Segment Start: EXTRACTED INFORMATION
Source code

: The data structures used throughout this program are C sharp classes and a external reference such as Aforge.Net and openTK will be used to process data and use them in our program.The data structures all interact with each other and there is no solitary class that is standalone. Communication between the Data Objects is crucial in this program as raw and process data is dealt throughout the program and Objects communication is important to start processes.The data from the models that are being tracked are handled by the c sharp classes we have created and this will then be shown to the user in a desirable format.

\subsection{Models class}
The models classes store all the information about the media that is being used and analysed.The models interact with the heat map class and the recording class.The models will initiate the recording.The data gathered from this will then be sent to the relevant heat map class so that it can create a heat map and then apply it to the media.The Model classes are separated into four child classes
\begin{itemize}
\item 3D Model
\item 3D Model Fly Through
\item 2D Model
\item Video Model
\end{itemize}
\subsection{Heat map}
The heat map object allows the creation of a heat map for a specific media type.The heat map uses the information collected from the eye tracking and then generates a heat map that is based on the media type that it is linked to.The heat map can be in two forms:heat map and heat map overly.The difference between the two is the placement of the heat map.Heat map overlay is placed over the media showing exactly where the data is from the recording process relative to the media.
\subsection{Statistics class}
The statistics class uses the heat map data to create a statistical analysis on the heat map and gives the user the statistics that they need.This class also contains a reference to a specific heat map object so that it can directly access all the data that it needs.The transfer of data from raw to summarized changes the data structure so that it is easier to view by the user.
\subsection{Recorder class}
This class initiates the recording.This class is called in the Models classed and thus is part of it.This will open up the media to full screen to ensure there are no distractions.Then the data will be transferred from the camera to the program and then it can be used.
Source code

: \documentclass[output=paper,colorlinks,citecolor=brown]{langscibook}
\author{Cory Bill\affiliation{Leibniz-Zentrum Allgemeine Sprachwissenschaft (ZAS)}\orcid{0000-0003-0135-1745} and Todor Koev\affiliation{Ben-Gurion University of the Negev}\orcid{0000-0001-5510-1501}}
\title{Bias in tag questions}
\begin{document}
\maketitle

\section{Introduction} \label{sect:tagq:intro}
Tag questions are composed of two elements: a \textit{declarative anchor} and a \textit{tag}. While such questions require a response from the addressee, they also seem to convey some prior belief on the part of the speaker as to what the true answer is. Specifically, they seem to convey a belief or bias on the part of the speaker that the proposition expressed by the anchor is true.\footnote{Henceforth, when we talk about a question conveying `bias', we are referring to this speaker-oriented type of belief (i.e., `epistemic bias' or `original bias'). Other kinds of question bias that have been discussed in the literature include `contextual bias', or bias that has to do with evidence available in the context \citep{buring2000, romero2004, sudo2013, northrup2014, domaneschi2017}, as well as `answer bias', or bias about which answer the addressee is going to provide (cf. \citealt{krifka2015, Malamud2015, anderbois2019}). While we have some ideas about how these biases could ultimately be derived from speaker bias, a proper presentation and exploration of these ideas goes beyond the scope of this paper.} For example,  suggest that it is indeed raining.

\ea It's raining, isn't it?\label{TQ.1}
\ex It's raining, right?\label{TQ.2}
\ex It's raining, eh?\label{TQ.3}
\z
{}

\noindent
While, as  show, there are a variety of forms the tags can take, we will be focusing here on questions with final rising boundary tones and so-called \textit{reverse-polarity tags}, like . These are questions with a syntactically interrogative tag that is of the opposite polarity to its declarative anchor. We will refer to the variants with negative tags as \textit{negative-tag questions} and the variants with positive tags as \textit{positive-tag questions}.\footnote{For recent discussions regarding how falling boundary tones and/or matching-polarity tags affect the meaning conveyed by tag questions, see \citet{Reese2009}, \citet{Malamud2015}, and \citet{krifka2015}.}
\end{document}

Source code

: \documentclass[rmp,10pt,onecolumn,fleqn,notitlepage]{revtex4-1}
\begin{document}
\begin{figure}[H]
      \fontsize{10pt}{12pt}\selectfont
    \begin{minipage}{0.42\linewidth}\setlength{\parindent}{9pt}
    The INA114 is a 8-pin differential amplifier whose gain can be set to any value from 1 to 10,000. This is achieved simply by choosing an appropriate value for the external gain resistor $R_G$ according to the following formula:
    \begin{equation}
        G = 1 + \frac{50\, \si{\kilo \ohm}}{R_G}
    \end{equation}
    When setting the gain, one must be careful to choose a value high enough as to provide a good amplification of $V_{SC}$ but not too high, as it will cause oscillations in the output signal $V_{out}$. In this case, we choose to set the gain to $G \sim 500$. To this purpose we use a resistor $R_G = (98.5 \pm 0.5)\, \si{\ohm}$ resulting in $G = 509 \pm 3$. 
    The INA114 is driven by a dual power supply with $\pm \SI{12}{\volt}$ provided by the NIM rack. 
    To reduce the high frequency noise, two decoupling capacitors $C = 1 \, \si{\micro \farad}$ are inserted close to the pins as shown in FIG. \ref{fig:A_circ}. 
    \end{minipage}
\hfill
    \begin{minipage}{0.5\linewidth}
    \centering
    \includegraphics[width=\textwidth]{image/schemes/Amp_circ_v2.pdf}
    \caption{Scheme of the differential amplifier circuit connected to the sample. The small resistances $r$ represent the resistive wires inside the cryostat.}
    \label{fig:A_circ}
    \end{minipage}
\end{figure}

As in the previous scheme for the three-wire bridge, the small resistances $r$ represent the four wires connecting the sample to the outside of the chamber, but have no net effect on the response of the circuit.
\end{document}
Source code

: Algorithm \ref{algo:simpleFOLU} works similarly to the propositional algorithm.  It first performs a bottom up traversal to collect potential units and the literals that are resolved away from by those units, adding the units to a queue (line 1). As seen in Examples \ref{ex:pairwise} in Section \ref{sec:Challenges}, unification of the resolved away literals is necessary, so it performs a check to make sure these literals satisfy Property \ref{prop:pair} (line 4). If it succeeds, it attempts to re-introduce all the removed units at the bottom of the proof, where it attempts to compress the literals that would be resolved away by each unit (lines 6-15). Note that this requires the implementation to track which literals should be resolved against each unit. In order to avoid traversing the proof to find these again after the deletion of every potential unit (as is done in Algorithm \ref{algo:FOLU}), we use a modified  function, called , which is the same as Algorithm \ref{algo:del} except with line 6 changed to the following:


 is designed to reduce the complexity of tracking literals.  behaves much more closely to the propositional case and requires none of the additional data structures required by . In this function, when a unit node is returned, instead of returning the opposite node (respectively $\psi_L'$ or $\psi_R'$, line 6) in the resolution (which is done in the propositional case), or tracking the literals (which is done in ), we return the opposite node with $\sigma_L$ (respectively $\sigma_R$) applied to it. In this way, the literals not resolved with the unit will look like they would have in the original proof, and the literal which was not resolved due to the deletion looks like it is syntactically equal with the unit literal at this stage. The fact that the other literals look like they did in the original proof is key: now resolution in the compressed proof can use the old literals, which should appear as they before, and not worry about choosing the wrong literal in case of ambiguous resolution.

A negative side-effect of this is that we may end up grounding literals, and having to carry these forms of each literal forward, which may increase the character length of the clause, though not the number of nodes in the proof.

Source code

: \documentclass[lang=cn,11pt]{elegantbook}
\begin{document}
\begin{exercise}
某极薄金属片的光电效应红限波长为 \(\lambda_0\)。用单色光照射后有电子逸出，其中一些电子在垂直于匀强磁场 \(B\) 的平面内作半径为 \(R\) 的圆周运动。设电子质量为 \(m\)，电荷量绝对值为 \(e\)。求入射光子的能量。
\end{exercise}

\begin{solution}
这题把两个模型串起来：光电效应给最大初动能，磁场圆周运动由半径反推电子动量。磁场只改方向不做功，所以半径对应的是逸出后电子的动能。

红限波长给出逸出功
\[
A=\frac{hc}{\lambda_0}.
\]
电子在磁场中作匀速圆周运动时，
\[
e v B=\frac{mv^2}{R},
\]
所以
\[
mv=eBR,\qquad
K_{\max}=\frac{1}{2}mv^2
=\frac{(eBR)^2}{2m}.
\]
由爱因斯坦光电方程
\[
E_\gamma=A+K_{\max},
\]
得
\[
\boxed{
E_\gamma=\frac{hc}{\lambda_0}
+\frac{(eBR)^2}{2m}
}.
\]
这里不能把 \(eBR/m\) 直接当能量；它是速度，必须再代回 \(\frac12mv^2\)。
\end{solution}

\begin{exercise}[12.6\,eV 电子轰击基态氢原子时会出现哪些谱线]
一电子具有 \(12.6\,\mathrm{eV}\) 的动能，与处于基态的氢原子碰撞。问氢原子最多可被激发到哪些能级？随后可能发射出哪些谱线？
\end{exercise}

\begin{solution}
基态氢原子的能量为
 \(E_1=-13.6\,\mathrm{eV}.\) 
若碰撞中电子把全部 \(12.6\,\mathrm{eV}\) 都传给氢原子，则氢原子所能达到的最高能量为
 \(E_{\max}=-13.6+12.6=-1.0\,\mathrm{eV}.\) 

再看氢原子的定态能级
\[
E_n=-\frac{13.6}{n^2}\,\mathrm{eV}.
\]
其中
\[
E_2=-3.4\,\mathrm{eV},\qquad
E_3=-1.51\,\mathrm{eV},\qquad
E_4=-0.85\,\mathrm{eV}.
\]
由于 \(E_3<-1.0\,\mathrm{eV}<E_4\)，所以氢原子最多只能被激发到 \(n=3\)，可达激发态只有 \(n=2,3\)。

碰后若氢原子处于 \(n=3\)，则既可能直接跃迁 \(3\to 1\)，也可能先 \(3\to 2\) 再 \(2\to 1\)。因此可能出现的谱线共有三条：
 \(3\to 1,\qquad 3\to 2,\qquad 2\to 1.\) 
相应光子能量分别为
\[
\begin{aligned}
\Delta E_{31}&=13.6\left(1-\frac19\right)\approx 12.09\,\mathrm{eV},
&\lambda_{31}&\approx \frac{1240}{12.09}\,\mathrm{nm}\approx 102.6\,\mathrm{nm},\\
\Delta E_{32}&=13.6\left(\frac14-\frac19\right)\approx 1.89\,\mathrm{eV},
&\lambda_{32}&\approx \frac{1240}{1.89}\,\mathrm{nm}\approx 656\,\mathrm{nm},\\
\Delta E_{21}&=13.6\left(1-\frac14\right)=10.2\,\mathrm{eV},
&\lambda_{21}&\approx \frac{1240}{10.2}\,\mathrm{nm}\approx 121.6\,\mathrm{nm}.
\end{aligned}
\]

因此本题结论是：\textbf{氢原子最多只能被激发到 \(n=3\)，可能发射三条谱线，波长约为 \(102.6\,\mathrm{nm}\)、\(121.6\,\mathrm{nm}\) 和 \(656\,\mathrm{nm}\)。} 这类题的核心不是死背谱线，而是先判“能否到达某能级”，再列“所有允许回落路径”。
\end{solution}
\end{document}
Segment End: EXTRACTED INFORMATION
WHAT IS REQUIRED:
Scan the lines above for the word "reference", then copy each line that has it.

ANSWER FOR THIS EXERCISE:
: The data structures used throughout this program are C sharp classes and a external reference such as Aforge.Net and openTK will be used to process data and use them in our program.The data structures all interact with each other and there is no solitary class that is standalone. Communication between the Data Objects is crucial in this program as raw and process data is dealt throughout the program and Objects communication is important to start processes.The data from the models that are being tracked are handled by the c sharp classes we have created and this will then be shown to the user in a desirable format.
The statistics class uses the heat map data to create a statistical analysis on the heat map and gives the user the statistics that they need.This class also contains a reference to a specific heat map object so that it can directly access all the data that it needs.The transfer of data from raw to summarized changes the data structure so that it is easier to view by the user.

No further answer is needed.